Thursday, January 10, 2013

former cherry blossom looks back

We spent Christmas and passed the New Year in Maine. My husband's mom and step-dad live in a hippie-built octagon on a wooded ridge about half an hour from the coast, where my husband's cool older sister lives in a drooping, salty, antique house. I hardly left the hearth once a day for two weeks, but mostly looked out the window. Everything was caked with snow. We romped through the brilliant woods with a dog, following a deer trail backwards; I lay on my back to watch the living bones shiver, and pretended I was high. It really works!

Now we have been married two years. I am 24 and I will be 25 this year. My husband has already passed those pencil marks on the wall, and my God, he'll be 27. We're young, healthy, and happy, but look at pictures of us in college. 19, 20 and 21 sparkled even through the hangovers and the baby fat, the acne and the confusion. There is a picture of my husband playing the guitar, taken by a girl. He still has the same guitar and wears the same shirt, but his smile is sweeter and fresher than it could ever be again, even in the next moment after the picture was taken. Was it an earlier day in spring, or the song he was playing for someone else, or both? I was younger too. My vitality quivered and shimmered beneath the leaf, but sometimes it broke out in small brilliance, and I was told that I had power.

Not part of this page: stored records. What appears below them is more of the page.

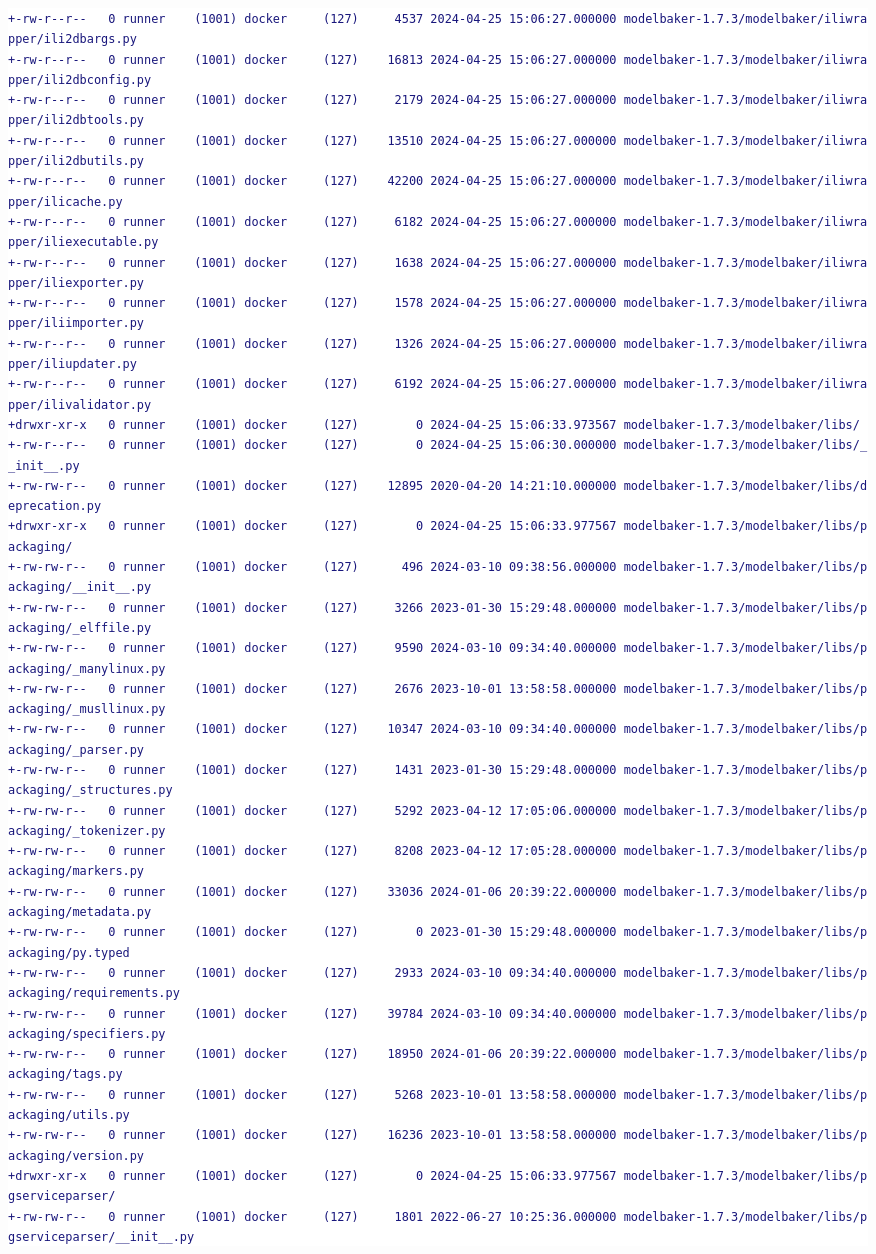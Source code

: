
 ```diff
+-rw-r--r--   0 runner    (1001) docker     (127)     4537 2024-04-25 15:06:27.000000 modelbaker-1.7.3/modelbaker/iliwrapper/ili2dbargs.py
+-rw-r--r--   0 runner    (1001) docker     (127)    16813 2024-04-25 15:06:27.000000 modelbaker-1.7.3/modelbaker/iliwrapper/ili2dbconfig.py
+-rw-r--r--   0 runner    (1001) docker     (127)     2179 2024-04-25 15:06:27.000000 modelbaker-1.7.3/modelbaker/iliwrapper/ili2dbtools.py
+-rw-r--r--   0 runner    (1001) docker     (127)    13510 2024-04-25 15:06:27.000000 modelbaker-1.7.3/modelbaker/iliwrapper/ili2dbutils.py
+-rw-r--r--   0 runner    (1001) docker     (127)    42200 2024-04-25 15:06:27.000000 modelbaker-1.7.3/modelbaker/iliwrapper/ilicache.py
+-rw-r--r--   0 runner    (1001) docker     (127)     6182 2024-04-25 15:06:27.000000 modelbaker-1.7.3/modelbaker/iliwrapper/iliexecutable.py
+-rw-r--r--   0 runner    (1001) docker     (127)     1638 2024-04-25 15:06:27.000000 modelbaker-1.7.3/modelbaker/iliwrapper/iliexporter.py
+-rw-r--r--   0 runner    (1001) docker     (127)     1578 2024-04-25 15:06:27.000000 modelbaker-1.7.3/modelbaker/iliwrapper/iliimporter.py
+-rw-r--r--   0 runner    (1001) docker     (127)     1326 2024-04-25 15:06:27.000000 modelbaker-1.7.3/modelbaker/iliwrapper/iliupdater.py
+-rw-r--r--   0 runner    (1001) docker     (127)     6192 2024-04-25 15:06:27.000000 modelbaker-1.7.3/modelbaker/iliwrapper/ilivalidator.py
+drwxr-xr-x   0 runner    (1001) docker     (127)        0 2024-04-25 15:06:33.973567 modelbaker-1.7.3/modelbaker/libs/
+-rw-r--r--   0 runner    (1001) docker     (127)        0 2024-04-25 15:06:30.000000 modelbaker-1.7.3/modelbaker/libs/__init__.py
+-rw-rw-r--   0 runner    (1001) docker     (127)    12895 2020-04-20 14:21:10.000000 modelbaker-1.7.3/modelbaker/libs/deprecation.py
+drwxr-xr-x   0 runner    (1001) docker     (127)        0 2024-04-25 15:06:33.977567 modelbaker-1.7.3/modelbaker/libs/packaging/
+-rw-rw-r--   0 runner    (1001) docker     (127)      496 2024-03-10 09:38:56.000000 modelbaker-1.7.3/modelbaker/libs/packaging/__init__.py
+-rw-rw-r--   0 runner    (1001) docker     (127)     3266 2023-01-30 15:29:48.000000 modelbaker-1.7.3/modelbaker/libs/packaging/_elffile.py
+-rw-rw-r--   0 runner    (1001) docker     (127)     9590 2024-03-10 09:34:40.000000 modelbaker-1.7.3/modelbaker/libs/packaging/_manylinux.py
+-rw-rw-r--   0 runner    (1001) docker     (127)     2676 2023-10-01 13:58:58.000000 modelbaker-1.7.3/modelbaker/libs/packaging/_musllinux.py
+-rw-rw-r--   0 runner    (1001) docker     (127)    10347 2024-03-10 09:34:40.000000 modelbaker-1.7.3/modelbaker/libs/packaging/_parser.py
+-rw-rw-r--   0 runner    (1001) docker     (127)     1431 2023-01-30 15:29:48.000000 modelbaker-1.7.3/modelbaker/libs/packaging/_structures.py
+-rw-rw-r--   0 runner    (1001) docker     (127)     5292 2023-04-12 17:05:06.000000 modelbaker-1.7.3/modelbaker/libs/packaging/_tokenizer.py
+-rw-rw-r--   0 runner    (1001) docker     (127)     8208 2023-04-12 17:05:28.000000 modelbaker-1.7.3/modelbaker/libs/packaging/markers.py
+-rw-rw-r--   0 runner    (1001) docker     (127)    33036 2024-01-06 20:39:22.000000 modelbaker-1.7.3/modelbaker/libs/packaging/metadata.py
+-rw-rw-r--   0 runner    (1001) docker     (127)        0 2023-01-30 15:29:48.000000 modelbaker-1.7.3/modelbaker/libs/packaging/py.typed
+-rw-rw-r--   0 runner    (1001) docker     (127)     2933 2024-03-10 09:34:40.000000 modelbaker-1.7.3/modelbaker/libs/packaging/requirements.py
+-rw-rw-r--   0 runner    (1001) docker     (127)    39784 2024-03-10 09:34:40.000000 modelbaker-1.7.3/modelbaker/libs/packaging/specifiers.py
+-rw-rw-r--   0 runner    (1001) docker     (127)    18950 2024-01-06 20:39:22.000000 modelbaker-1.7.3/modelbaker/libs/packaging/tags.py
+-rw-rw-r--   0 runner    (1001) docker     (127)     5268 2023-10-01 13:58:58.000000 modelbaker-1.7.3/modelbaker/libs/packaging/utils.py
+-rw-rw-r--   0 runner    (1001) docker     (127)    16236 2023-10-01 13:58:58.000000 modelbaker-1.7.3/modelbaker/libs/packaging/version.py
+drwxr-xr-x   0 runner    (1001) docker     (127)        0 2024-04-25 15:06:33.977567 modelbaker-1.7.3/modelbaker/libs/pgserviceparser/
+-rw-rw-r--   0 runner    (1001) docker     (127)     1801 2022-06-27 10:25:36.000000 modelbaker-1.7.3/modelbaker/libs/pgserviceparser/__init__.py
```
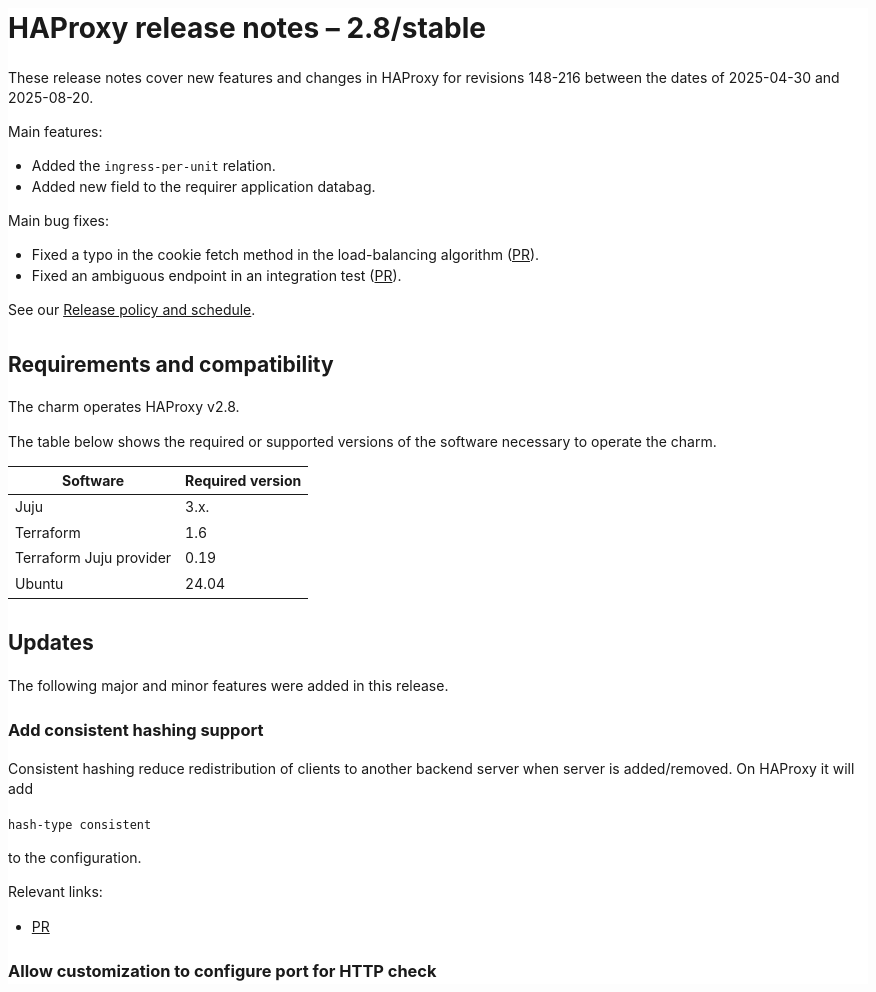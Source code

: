# HAProxy release notes – 2.8/stable

These release notes cover new features and changes in HAProxy for revisions
148-216 between the dates of 2025-04-30 and 2025-08-20.

Main features:

* Added the `ingress-per-unit` relation.
* Added new field to the requirer application databag.

Main bug fixes:

* Fixed a typo in the cookie fetch method in the load-balancing algorithm ([PR](https://github.com/canonical/haproxy-operator/pull/179)).
* Fixed an ambiguous endpoint in an integration test ([PR](https://github.com/canonical/haproxy-operator/pull/129)).

See our [Release policy and schedule](docs/release-notes/landing-page.md).

## Requirements and compatibility

The charm operates HAProxy v2.8.

The table below shows the required or supported versions of the software necessary to operate the charm.

| Software                | Required version |
|-------------------------|------------------|
| Juju                    | 3.x.             |
| Terraform               | 1.6              |
| Terraform Juju provider | 0.19             |
| Ubuntu                  | 24.04            |

## Updates

The following major and minor features were added in this release.

### Add consistent hashing support

Consistent hashing reduce redistribution of clients to another backend server when server is added/removed. On HAProxy it will add 
```
hash-type consistent
```
to the configuration.

Relevant links:

* [PR](https://github.com/canonical/haproxy-operator/pull/171)


### Allow customization to configure port for HTTP check
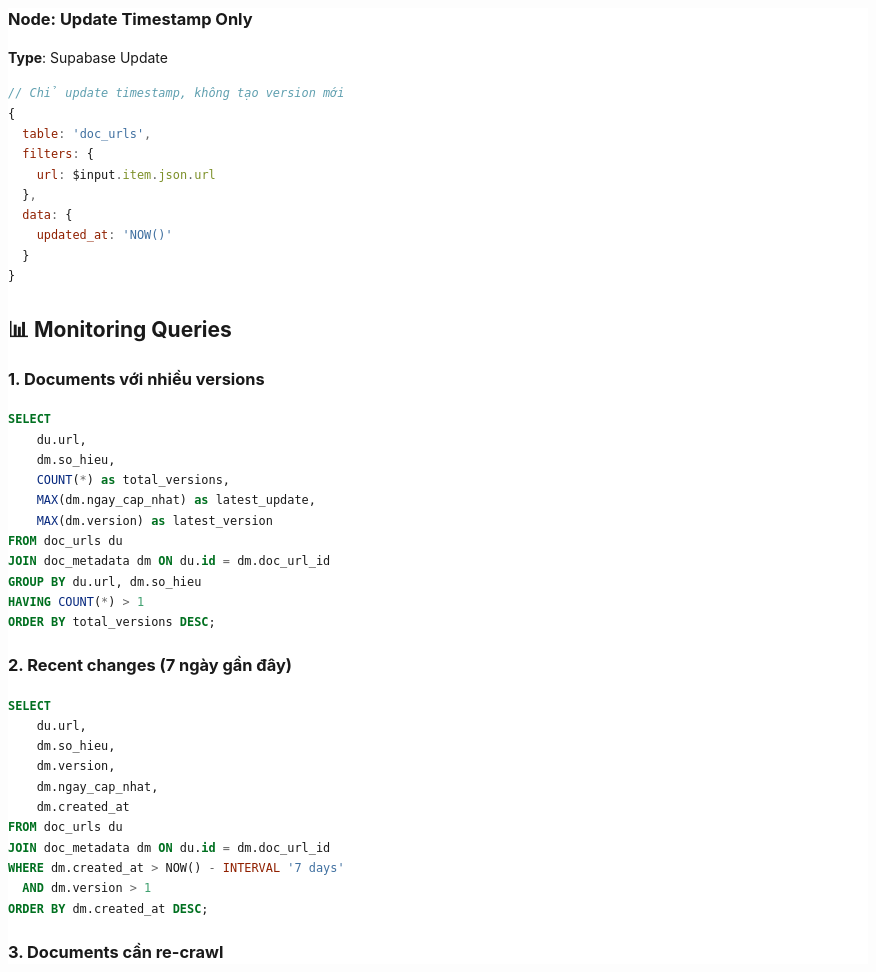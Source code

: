 ### Node: Update Timestamp Only

**Type**: Supabase Update

```javascript
// Chỉ update timestamp, không tạo version mới
{
  table: 'doc_urls',
  filters: {
    url: $input.item.json.url
  },
  data: {
    updated_at: 'NOW()'
  }
}
```

## 📊 Monitoring Queries

### 1. Documents với nhiều versions

```sql
SELECT 
    du.url,
    dm.so_hieu,
    COUNT(*) as total_versions,
    MAX(dm.ngay_cap_nhat) as latest_update,
    MAX(dm.version) as latest_version
FROM doc_urls du
JOIN doc_metadata dm ON du.id = dm.doc_url_id
GROUP BY du.url, dm.so_hieu
HAVING COUNT(*) > 1
ORDER BY total_versions DESC;
```

### 2. Recent changes (7 ngày gần đây)

```sql
SELECT 
    du.url,
    dm.so_hieu,
    dm.version,
    dm.ngay_cap_nhat,
    dm.created_at
FROM doc_urls du
JOIN doc_metadata dm ON du.id = dm.doc_url_id
WHERE dm.created_at > NOW() - INTERVAL '7 days'
  AND dm.version > 1
ORDER BY dm.created_at DESC;
```

### 3. Documents cần re-crawl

I don't wish to return to those days of sharper tongue and harder heart. I don't mourn them, merely mark them. I like the faint lines in our faces, which we've made for each other. We might have sparkled then like solitary stars, and hoped that we had distinguishing genius. But married light is softer, deeper, secret. Midnight wit gives way to morning knowledge... of some sort. I'm still only 24. Old enough to see the difference, that's all.